On December 9, 1701, Addison wrote to Wortley Montagu from Geneva: "I am just now arrived at Geneva by a very troublesome journey over the Alps, where I have been for some days together shivering among the eternal snows. My head is still giddy with mountains and precipices, and you cannot imagine how much I am pleased with the sight of a plain, that is as agreeable to me at present as a shore was about a year ago after our tempest at Genoa. During my passage over the mountains I made a rhyming epistle to my Lord Halifax, which perhaps I will trouble you with the sight of, if I do not find it to be nonsense upon a review. You will think it, I dare say, as extraordinary a thing to make a copy of verses in a voyage over the Alps as to write an heroic poem in a hackney coach, and believe I am the first that ever thought of Parnassus on Mont Cenis."

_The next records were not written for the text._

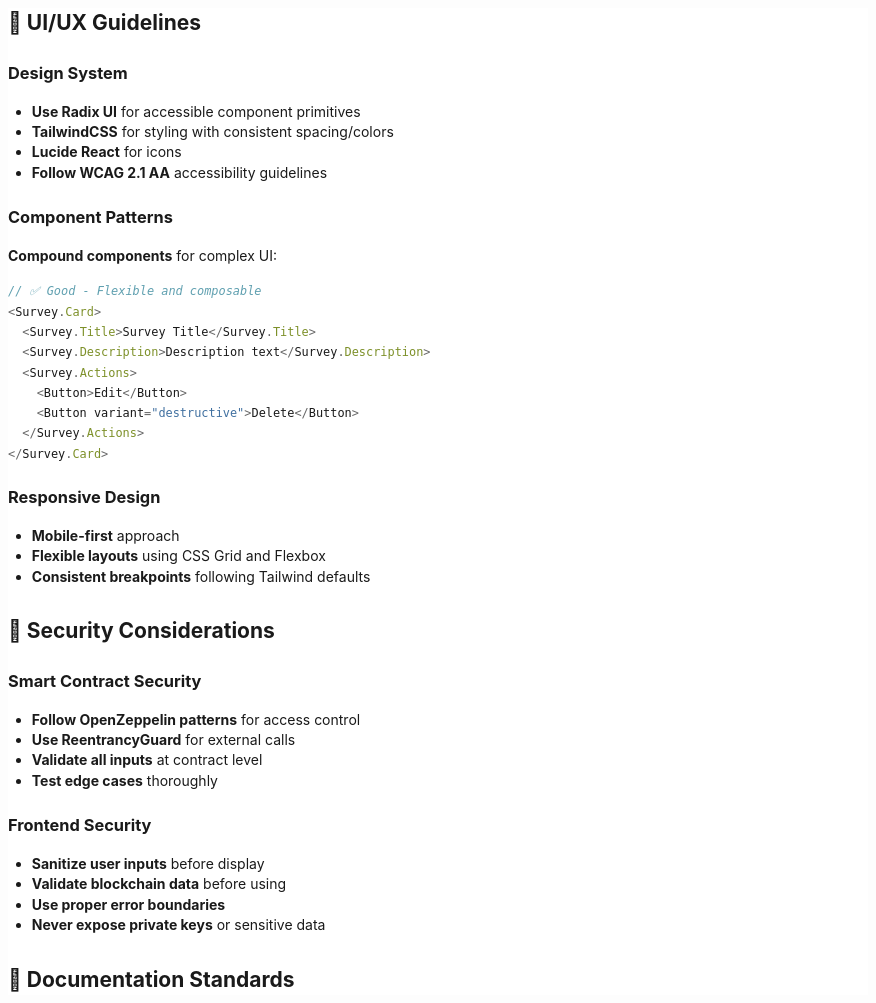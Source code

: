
 ```typescript
```

## 🎨 UI/UX Guidelines

### Design System

- **Use Radix UI** for accessible component primitives
- **TailwindCSS** for styling with consistent spacing/colors
- **Lucide React** for icons
- **Follow WCAG 2.1 AA** accessibility guidelines

### Component Patterns

**Compound components** for complex UI:
```typescript
// ✅ Good - Flexible and composable
<Survey.Card>
  <Survey.Title>Survey Title</Survey.Title>
  <Survey.Description>Description text</Survey.Description>
  <Survey.Actions>
    <Button>Edit</Button>
    <Button variant="destructive">Delete</Button>
  </Survey.Actions>
</Survey.Card>
```

### Responsive Design

- **Mobile-first** approach
- **Flexible layouts** using CSS Grid and Flexbox
- **Consistent breakpoints** following Tailwind defaults

## 🔐 Security Considerations

### Smart Contract Security

- **Follow OpenZeppelin patterns** for access control
- **Use ReentrancyGuard** for external calls
- **Validate all inputs** at contract level
- **Test edge cases** thoroughly

### Frontend Security

- **Sanitize user inputs** before display
- **Validate blockchain data** before using
- **Use proper error boundaries**
- **Never expose private keys** or sensitive data

## 📖 Documentation Standards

Charles Montagu (1661-1715), Earl of Halifax, entered Trinity College, Cambridge, in 1682. In 1687 he wrote with Prior The City and the Country Mouse, a parody on Dryden's The Hind and the Panther. His Epistle to the . Earl of Dorset (1690) celebrated King William's victory at the Boyne. In March, 1692, he was a Lord Commissioner of the Treasury and in 1694 Chancellor of the Exchequer. In the next year he began to interest himself in reëstablishing the currency, a service for which he received the thanks of the House of Commons in 1697. He was made First Lord of the Treasury in 1698; he resigned in June, 1700. The same year he was created Baron Halifax. In 1701 he was impeached for “high crime and misdemeanor." The charge of neglecting the auditorship of the exchequer, however, was not sustained. During the remainder of Queen Anne's reign, Halifax was out of office; in 1714 he became First Lord of the Treasury, and later Earl of Halifax. In March, 1715, he took his seat in the House of Lords. He died May 19, 1715. The principal authorities for his life are given in the Dict. Nat. Biog. His Works and Life appeared in 1715.

Pope's well-known lines (Epistle to Arbuthnot, 231-233):

Proud as Apollo on his forked hill,

Sat full-blown Bufo, puff'd by ev'ry quill;

Fed with soft Dedication all day long,

are supposed to refer to Halifax. On this point, however, one should consult Roscoe's edition of Pope, IV, 344-345. Halifax received the dedications of Addison's Letter from Italy; The Spectator, vol. II; The Tatler, vol. IV; Congreve's Birth of the Muse; Tickell's Homer; Stepney's An Epistle... on His Majesty's Voyage to Holland; Smith's Phædra and Hippolitus; Durfey's Third Part of Don Quixote; Congreve's Double Dealer. See also Addison's Account of the Greatest English Poets; Rowe's Macenas: Verses Occasion'd by the Honours Conferred on the Right Honourable, the Earl of Halifax; and Prior's verses To the Honourable Charles Montagu.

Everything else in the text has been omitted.